> Exercise aim:
What is needed is an exact copy of the lines from the start of the records below through the line with "Send and Sync are fundamental", without the pictures.

Segment Start: Provided records

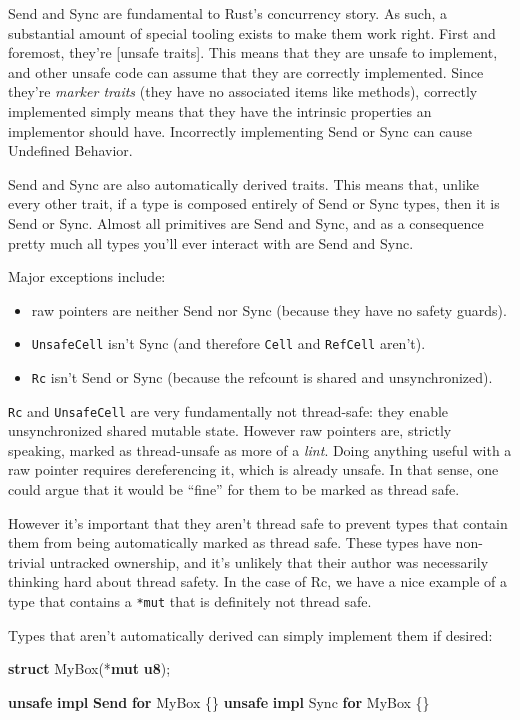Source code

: \documentclass[a4paper,]{book}
\newenvironment{Shaded}{\begin{snugshade}}{\end{snugshade}}
\newcommand{\KeywordTok}[1]{\textcolor[rgb]{0.13,0.29,0.53}{\textbf{{#1}}}}
\newcommand{\NormalTok}[1]{{#1}}
\begin{document}
Send and Sync are fundamental to Rust's concurrency story. As such, a
substantial amount of special tooling exists to make them work right.
First and foremost, they're {[}unsafe traits{]}. This means that they
are unsafe to implement, and other unsafe code can assume that they are
correctly implemented. Since they're \emph{marker traits} (they have no
associated items like methods), correctly implemented simply means that
they have the intrinsic properties an implementor should have.
Incorrectly implementing Send or Sync can cause Undefined Behavior.

Send and Sync are also automatically derived traits. This means that,
unlike every other trait, if a type is composed entirely of Send or Sync
types, then it is Send or Sync. Almost all primitives are Send and Sync,
and as a consequence pretty much all types you'll ever interact with are
Send and Sync.

Major exceptions include:

\begin{itemize}
\itemsep1pt\parskip0pt
\item
  raw pointers are neither Send nor Sync (because they have no safety
  guards).
\item
  \texttt{UnsafeCell} isn't Sync (and therefore \texttt{Cell} and
  \texttt{RefCell} aren't).
\item
  \texttt{Rc} isn't Send or Sync (because the refcount is shared and
  unsynchronized).
\end{itemize}

\texttt{Rc} and \texttt{UnsafeCell} are very fundamentally not
thread-safe: they enable unsynchronized shared mutable state. However
raw pointers are, strictly speaking, marked as thread-unsafe as more of
a \emph{lint}. Doing anything useful with a raw pointer requires
dereferencing it, which is already unsafe. In that sense, one could
argue that it would be ``fine'' for them to be marked as thread safe.

However it's important that they aren't thread safe to prevent types
that contain them from being automatically marked as thread safe. These
types have non-trivial untracked ownership, and it's unlikely that their
author was necessarily thinking hard about thread safety. In the case of
Rc, we have a nice example of a type that contains a \texttt{*mut} that
is definitely not thread safe.

Types that aren't automatically derived can simply implement them if
desired:

\begin{Shaded}
\begin{Highlighting}[]
\KeywordTok{struct} \NormalTok{MyBox(*}\KeywordTok{mut} \KeywordTok{u8}\NormalTok{);}

\KeywordTok{unsafe} \KeywordTok{impl} \KeywordTok{Send} \KeywordTok{for} \NormalTok{MyBox \{\}}
\KeywordTok{unsafe} \KeywordTok{impl} \NormalTok{Sync }\KeywordTok{for} \NormalTok{MyBox \{\}}
\end{Highlighting}
\end{Shaded}
\end{document}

Segment End: Provided records

> Answer space:
Source code

: \documentclass[a4paper,]{book}
\newenvironment{Shaded}{\begin{snugshade}}{\end{snugshade}}
\newcommand{\KeywordTok}[1]{\textcolor[rgb]{0.13,0.29,0.53}{\textbf{{#1}}}}
\newcommand{\NormalTok}[1]{{#1}}
\begin{document}
Send and Sync are fundamental to Rust's concurrency story. As such, a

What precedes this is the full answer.